怒りをうたえ!
7月15日(水)
今から25年ほど前、まだ私が大学生だった頃のことである。
高校時代のクラスメートだった女子から、電話があった。一緒に映画を見に行かないか、という誘いである。
どんな映画なのかと聞いてみると、「怒りをうたえ」という、ドキュメンタリー映画だという。
高校時代、ほとんど話したことのないのに、なぜ私が誘われたのか、よくわからなかったが、とりあえず見に行くことにした。
全部で3時間ほどの映画で、70年安保や沖縄闘争について、当時のデモの映像がひたすら流れるというものだった。
誘ってくれた人は、とくに活動家だった、というわけではなく、およそそんな映画とは無縁とも思われる雰囲気の、どちらかといえばお嬢様という感じの人だっただけに、いったいなぜこの映画を見たいと思ったのか、まったく分からなかった。
その後、その人とはまったく音信不通になっているので、どういう心境であの映画を見ようと思ったのか、そしてなぜ私に一緒に見に行こうと誘ったのか、今も分からずじまいである。
今日の、与党による法案強行採決と、それにともなう国会議事堂前でのデモの映像を見ていて、25年前のその映画のことを思い出したのである。
今回の一連の法案審議には、私のまわりの同世代の友人たちもさすがに怒り心頭だったようで、ある友人が国会前のデモに参加した際の写真を送ってきてくれた。ふだん、デモに参加するなどということのないその友人が、電車を乗り継いで国会議事堂前に向かったというのだから、その怒りは相当なものであったと推察される。
今回のデモですごいと思ったのは、組合などの組織的動員だけではなく、かなりなていど個人の自発的な意志による参加がみられるのではないか、ということである。
その事実こそが重要である。
ここ最近、怒りにふるえることばかりである。
安保法案の強行採決、新国立競技場建設問題、国立大学の文系学部廃止の危機、与党議員による報道弾圧発言、米軍基地移設問題、原発再稼働…。
しかし何より怒るべきなのは、政治家たちの言葉を軽さ、品格のなさである。
たとえば、音楽を専門とする音楽家は、不協和音やチューニングが合っていない音を聴くと、気分が悪くなるでしょう?
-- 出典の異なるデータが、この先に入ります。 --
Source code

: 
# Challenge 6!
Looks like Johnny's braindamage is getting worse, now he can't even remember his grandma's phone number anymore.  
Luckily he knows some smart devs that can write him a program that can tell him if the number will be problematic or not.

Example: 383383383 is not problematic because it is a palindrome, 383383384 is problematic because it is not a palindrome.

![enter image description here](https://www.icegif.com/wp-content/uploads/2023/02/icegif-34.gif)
芸術についての鑑賞眼を持つ人が、ヘタな芸術作品を見ると、気分が悪くなるでしょう?
それと同じで、言葉をあつかうことを生業にする者が、軽い言葉や品のない言葉、非論理的な言葉を平気で使っている場面に出くわすと、気分が悪くなるのである。
たとえば、7月10日の「衆議院平和安全法制特別委員会」での首相の答弁。
「まさに私の念頭にあったのはですね、基本的に他国部隊が襲われた時にですね、その部隊から助けてくれといわれても、それは襲われたという状況になったことをかんがみて、われわれは、「失礼します、と。 助けることはできません」、危険な状況になったから失礼します、ということになりますよ、という意味のことでございます。
今度の法改正に置いては、駆けつけ警護はできるようになったわけでご ざいます。駆けつけ警護そのものを皆さんは否定しているわけでありますが。それはできるようになったということでございます。
それとは別にですね、まさに武力行使をしているところの後方支援でありますから、これはサマワにおける人道復興支援活動とも 全く根本的に違うわけであります。
人道復興支援活動は限りなく、かなりですね、いわば平和維持活動に近づいて行く活動であります。ただ、国連にもとづく、PKO活動ではなかった、ということであります。
それを述べていることと、いわば後方支援活動を混同させるべきではない。事実PKOについてもそうですが、後方支援活動においても、そういう状況になれば、撤収するのは当然のことであり、PKOについても ゴラン活動においてもわれわれは、撤収をしている、ということであります。
そもそも法律の中において、できることしか、できない。それは当然でありまして、順法精神のもとにおいて、それを行うのは当然のことであろうと。
私がどう思うか、思わないかは全く関わりのないことだと思います。これはまさに、法律そのものを見ていただきたいと思います。」
この答弁、何を言いたいのかまったく分からない。
なんとか理解しようと思って、字面を何度も追っていくうちに、気分が悪くなるのだ。理由は、意味不明の内容だから。
一事が万事、こんな感じで審議が進んでいったのである。
こんな意味不明な言葉で審議を乗り切ろうとする心根は、私たちを愚弄しているとしかいいようがない。
そう、怒りの根源にあるのは、「愚弄されている」という感覚なのだ。
おそらく、愚弄されたと感じた人たちが、いま国会の前に集まっているのである。
国会前に集まっている人たちの映像を見ながら、ふと思った。
25年前、ドキュメンタリー映画「怒りをうたえ」を一緒に見た高校時代の友人も、あの映画のことを思い出し、デモに参加したのだろうか。
それとも、25年も前のことなど、もうすっかり忘れてしまっているだろうか。